_REQUIRED ACTION_
Copy each line below containing "selectedObject".

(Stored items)
++++++++++
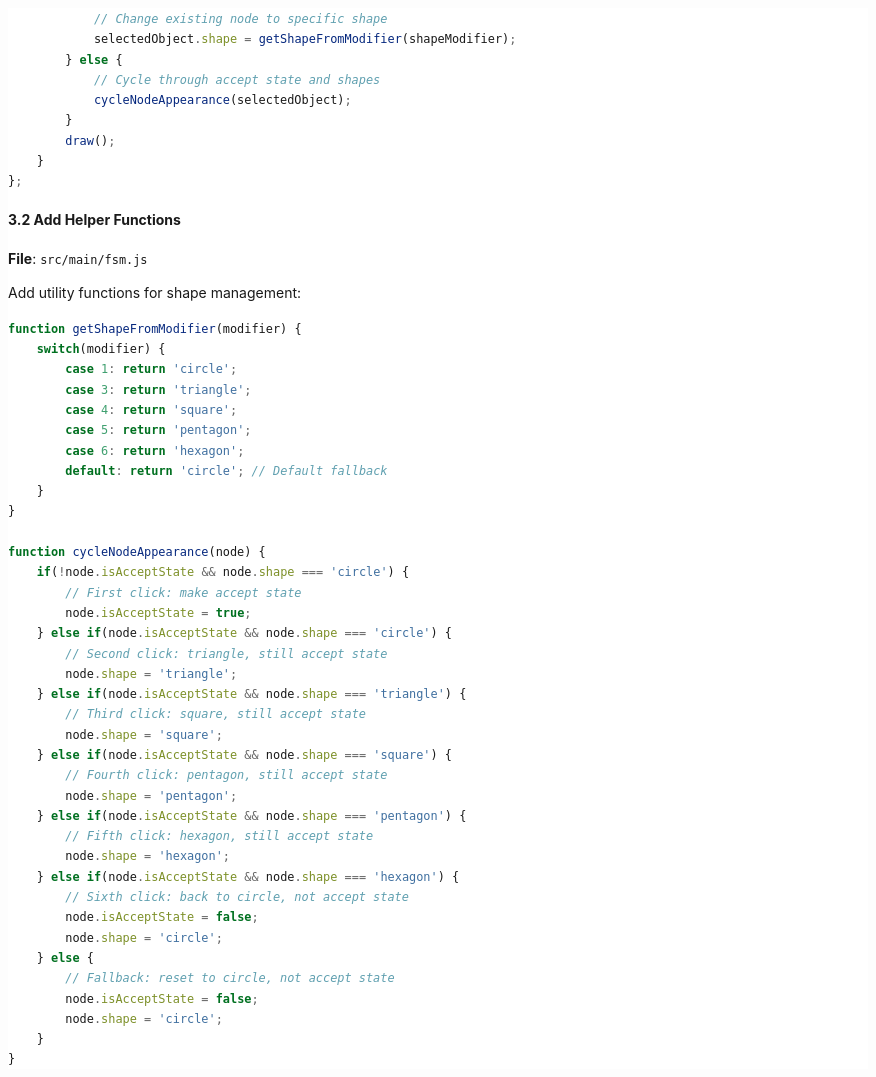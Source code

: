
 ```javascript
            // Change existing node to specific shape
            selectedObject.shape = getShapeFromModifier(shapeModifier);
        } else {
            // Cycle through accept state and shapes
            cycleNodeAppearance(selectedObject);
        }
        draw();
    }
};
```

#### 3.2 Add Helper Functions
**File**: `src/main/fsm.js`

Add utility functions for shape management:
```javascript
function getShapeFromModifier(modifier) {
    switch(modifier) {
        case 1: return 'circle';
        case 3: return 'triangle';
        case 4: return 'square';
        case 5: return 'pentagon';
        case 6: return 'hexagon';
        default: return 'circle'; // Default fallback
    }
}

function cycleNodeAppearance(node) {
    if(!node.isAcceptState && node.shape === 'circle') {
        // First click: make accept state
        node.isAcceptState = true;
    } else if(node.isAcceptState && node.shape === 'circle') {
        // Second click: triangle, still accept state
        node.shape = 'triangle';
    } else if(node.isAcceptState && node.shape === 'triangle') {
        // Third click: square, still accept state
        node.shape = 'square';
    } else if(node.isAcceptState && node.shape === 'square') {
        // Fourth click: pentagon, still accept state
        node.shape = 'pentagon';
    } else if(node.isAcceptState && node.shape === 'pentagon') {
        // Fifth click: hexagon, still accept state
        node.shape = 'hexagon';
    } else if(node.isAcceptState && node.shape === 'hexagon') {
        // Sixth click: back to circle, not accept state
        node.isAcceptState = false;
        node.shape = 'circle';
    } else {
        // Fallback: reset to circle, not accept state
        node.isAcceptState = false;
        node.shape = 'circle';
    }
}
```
++++++++++
_TASK SOLUTION_
            selectedObject.shape = getShapeFromModifier(shapeModifier);
            cycleNodeAppearance(selectedObject);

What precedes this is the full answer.